**WHAT TO DO**
With the listing in front of you, retype it exactly.

---*---

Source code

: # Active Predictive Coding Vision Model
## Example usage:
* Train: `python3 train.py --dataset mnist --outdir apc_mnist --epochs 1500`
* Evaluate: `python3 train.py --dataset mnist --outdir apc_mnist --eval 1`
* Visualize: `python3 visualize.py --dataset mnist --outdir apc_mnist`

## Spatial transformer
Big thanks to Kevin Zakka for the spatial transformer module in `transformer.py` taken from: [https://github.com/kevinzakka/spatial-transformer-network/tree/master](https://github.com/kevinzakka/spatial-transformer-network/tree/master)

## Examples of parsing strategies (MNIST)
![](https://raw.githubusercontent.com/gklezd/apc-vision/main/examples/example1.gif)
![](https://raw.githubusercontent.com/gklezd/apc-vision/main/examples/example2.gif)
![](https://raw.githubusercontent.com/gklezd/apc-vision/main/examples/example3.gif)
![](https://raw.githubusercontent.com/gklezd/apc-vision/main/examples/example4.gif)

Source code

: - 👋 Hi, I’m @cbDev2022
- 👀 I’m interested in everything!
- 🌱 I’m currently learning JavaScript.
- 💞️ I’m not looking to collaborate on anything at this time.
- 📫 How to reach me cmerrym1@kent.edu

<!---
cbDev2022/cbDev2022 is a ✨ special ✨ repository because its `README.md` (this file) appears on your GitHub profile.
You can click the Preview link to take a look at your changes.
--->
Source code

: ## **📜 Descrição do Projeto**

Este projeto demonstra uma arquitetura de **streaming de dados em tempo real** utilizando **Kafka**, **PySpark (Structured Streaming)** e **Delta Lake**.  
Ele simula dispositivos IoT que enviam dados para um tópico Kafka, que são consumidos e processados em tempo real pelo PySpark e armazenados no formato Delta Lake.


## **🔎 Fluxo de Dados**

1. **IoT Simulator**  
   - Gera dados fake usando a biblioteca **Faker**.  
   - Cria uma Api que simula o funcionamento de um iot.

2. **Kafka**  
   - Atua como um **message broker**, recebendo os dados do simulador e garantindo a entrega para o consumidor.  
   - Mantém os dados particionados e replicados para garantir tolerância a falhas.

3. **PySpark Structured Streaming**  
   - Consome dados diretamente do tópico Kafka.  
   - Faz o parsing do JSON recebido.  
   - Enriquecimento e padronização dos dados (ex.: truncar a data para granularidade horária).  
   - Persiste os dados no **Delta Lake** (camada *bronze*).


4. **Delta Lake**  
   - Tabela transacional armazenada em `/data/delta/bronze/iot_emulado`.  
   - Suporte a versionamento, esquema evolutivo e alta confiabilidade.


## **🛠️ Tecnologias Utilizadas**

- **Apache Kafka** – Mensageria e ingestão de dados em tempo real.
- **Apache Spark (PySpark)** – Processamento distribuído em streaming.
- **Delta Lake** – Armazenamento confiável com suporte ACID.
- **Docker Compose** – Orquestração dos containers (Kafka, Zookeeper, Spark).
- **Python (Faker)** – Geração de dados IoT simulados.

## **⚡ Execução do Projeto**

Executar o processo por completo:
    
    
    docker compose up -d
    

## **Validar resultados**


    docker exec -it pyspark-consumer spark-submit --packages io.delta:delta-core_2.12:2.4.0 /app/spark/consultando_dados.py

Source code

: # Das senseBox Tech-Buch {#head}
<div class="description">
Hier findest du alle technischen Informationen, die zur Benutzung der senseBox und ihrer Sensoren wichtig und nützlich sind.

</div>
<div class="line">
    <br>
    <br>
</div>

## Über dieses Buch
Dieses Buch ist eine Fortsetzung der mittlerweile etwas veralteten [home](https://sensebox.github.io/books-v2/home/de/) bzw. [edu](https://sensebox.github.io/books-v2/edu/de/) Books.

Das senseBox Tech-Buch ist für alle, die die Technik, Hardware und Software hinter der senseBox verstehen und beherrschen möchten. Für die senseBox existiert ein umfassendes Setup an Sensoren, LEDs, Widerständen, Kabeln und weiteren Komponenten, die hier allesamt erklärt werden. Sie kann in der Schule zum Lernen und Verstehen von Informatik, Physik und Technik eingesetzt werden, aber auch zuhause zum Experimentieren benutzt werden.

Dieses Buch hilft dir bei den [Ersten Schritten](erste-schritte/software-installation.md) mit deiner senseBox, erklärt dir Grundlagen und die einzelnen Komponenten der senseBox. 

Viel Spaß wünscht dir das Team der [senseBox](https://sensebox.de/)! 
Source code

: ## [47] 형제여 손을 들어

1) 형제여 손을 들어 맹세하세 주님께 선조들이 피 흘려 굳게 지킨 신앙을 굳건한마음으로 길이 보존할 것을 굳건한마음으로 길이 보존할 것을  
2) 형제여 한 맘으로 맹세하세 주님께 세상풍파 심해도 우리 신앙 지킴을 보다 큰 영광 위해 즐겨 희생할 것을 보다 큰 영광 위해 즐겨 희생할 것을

---*---

**RESULT OF THE EXERCISE**
Source code

: # Active Predictive Coding Vision Model
## Example usage:
* Train: `python3 train.py --dataset mnist --outdir apc_mnist --epochs 1500`
* Evaluate: `python3 train.py --dataset mnist --outdir apc_mnist --eval 1`
* Visualize: `python3 visualize.py --dataset mnist --outdir apc_mnist`

## Spatial transformer
Big thanks to Kevin Zakka for the spatial transformer module in `transformer.py` taken from: [https://github.com/kevinzakka/spatial-transformer-network/tree/master](https://github.com/kevinzakka/spatial-transformer-network/tree/master)

## Examples of parsing strategies (MNIST)
![](https://raw.githubusercontent.com/gklezd/apc-vision/main/examples/example1.gif)
![](https://raw.githubusercontent.com/gklezd/apc-vision/main/examples/example2.gif)
![](https://raw.githubusercontent.com/gklezd/apc-vision/main/examples/example3.gif)
![](https://raw.githubusercontent.com/gklezd/apc-vision/main/examples/example4.gif)

Source code

: - 👋 Hi, I’m @cbDev2022
- 👀 I’m interested in everything!
- 🌱 I’m currently learning JavaScript.
- 💞️ I’m not looking to collaborate on anything at this time.
- 📫 How to reach me cmerrym1@kent.edu

<!---
cbDev2022/cbDev2022 is a ✨ special ✨ repository because its `README.md` (this file) appears on your GitHub profile.
You can click the Preview link to take a look at your changes.
--->
Source code

: ## **📜 Descrição do Projeto**

Este projeto demonstra uma arquitetura de **streaming de dados em tempo real** utilizando **Kafka**, **PySpark (Structured Streaming)** e **Delta Lake**.  
Ele simula dispositivos IoT que enviam dados para um tópico Kafka, que são consumidos e processados em tempo real pelo PySpark e armazenados no formato Delta Lake.


## **🔎 Fluxo de Dados**

1. **IoT Simulator**  
   - Gera dados fake usando a biblioteca **Faker**.  
   - Cria uma Api que simula o funcionamento de um iot.

2. **Kafka**  
   - Atua como um **message broker**, recebendo os dados do simulador e garantindo a entrega para o consumidor.  
   - Mantém os dados particionados e replicados para garantir tolerância a falhas.

3. **PySpark Structured Streaming**  
   - Consome dados diretamente do tópico Kafka.  
   - Faz o parsing do JSON recebido.  
   - Enriquecimento e padronização dos dados (ex.: truncar a data para granularidade horária).  
   - Persiste os dados no **Delta Lake** (camada *bronze*).


4. **Delta Lake**  
   - Tabela transacional armazenada em `/data/delta/bronze/iot_emulado`.  
   - Suporte a versionamento, esquema evolutivo e alta confiabilidade.


## **🛠️ Tecnologias Utilizadas**

- **Apache Kafka** – Mensageria e ingestão de dados em tempo real.
- **Apache Spark (PySpark)** – Processamento distribuído em streaming.
- **Delta Lake** – Armazenamento confiável com suporte ACID.
- **Docker Compose** – Orquestração dos containers (Kafka, Zookeeper, Spark).
- **Python (Faker)** – Geração de dados IoT simulados.

## **⚡ Execução do Projeto**

Executar o processo por completo:
    
    
    docker compose up -d
    

## **Validar resultados**


    docker exec -it pyspark-consumer spark-submit --packages io.delta:delta-core_2.12:2.4.0 /app/spark/consultando_dados.py

Source code

: # Das senseBox Tech-Buch {#head}
<div class="description">
Hier findest du alle technischen Informationen, die zur Benutzung der senseBox und ihrer Sensoren wichtig und nützlich sind.

</div>
<div class="line">
    <br>
    <br>
</div>

## Über dieses Buch
Dieses Buch ist eine Fortsetzung der mittlerweile etwas veralteten [home](https://sensebox.github.io/books-v2/home/de/) bzw. [edu](https://sensebox.github.io/books-v2/edu/de/) Books.

Das senseBox Tech-Buch ist für alle, die die Technik, Hardware und Software hinter der senseBox verstehen und beherrschen möchten. Für die senseBox existiert ein umfassendes Setup an Sensoren, LEDs, Widerständen, Kabeln und weiteren Komponenten, die hier allesamt erklärt werden. Sie kann in der Schule zum Lernen und Verstehen von Informatik, Physik und Technik eingesetzt werden, aber auch zuhause zum Experimentieren benutzt werden.

Dieses Buch hilft dir bei den [Ersten Schritten](erste-schritte/software-installation.md) mit deiner senseBox, erklärt dir Grundlagen und die einzelnen Komponenten der senseBox. 

Viel Spaß wünscht dir das Team der [senseBox](https://sensebox.de/)! 
Source code

: ## [47] 형제여 손을 들어

1) 형제여 손을 들어 맹세하세 주님께 선조들이 피 흘려 굳게 지킨 신앙을 굳건한마음으로 길이 보존할 것을 굳건한마음으로 길이 보존할 것을  
2) 형제여 한 맘으로 맹세하세 주님께 세상풍파 심해도 우리 신앙 지킴을 보다 큰 영광 위해 즐겨 희생할 것을 보다 큰 영광 위해 즐겨 희생할 것을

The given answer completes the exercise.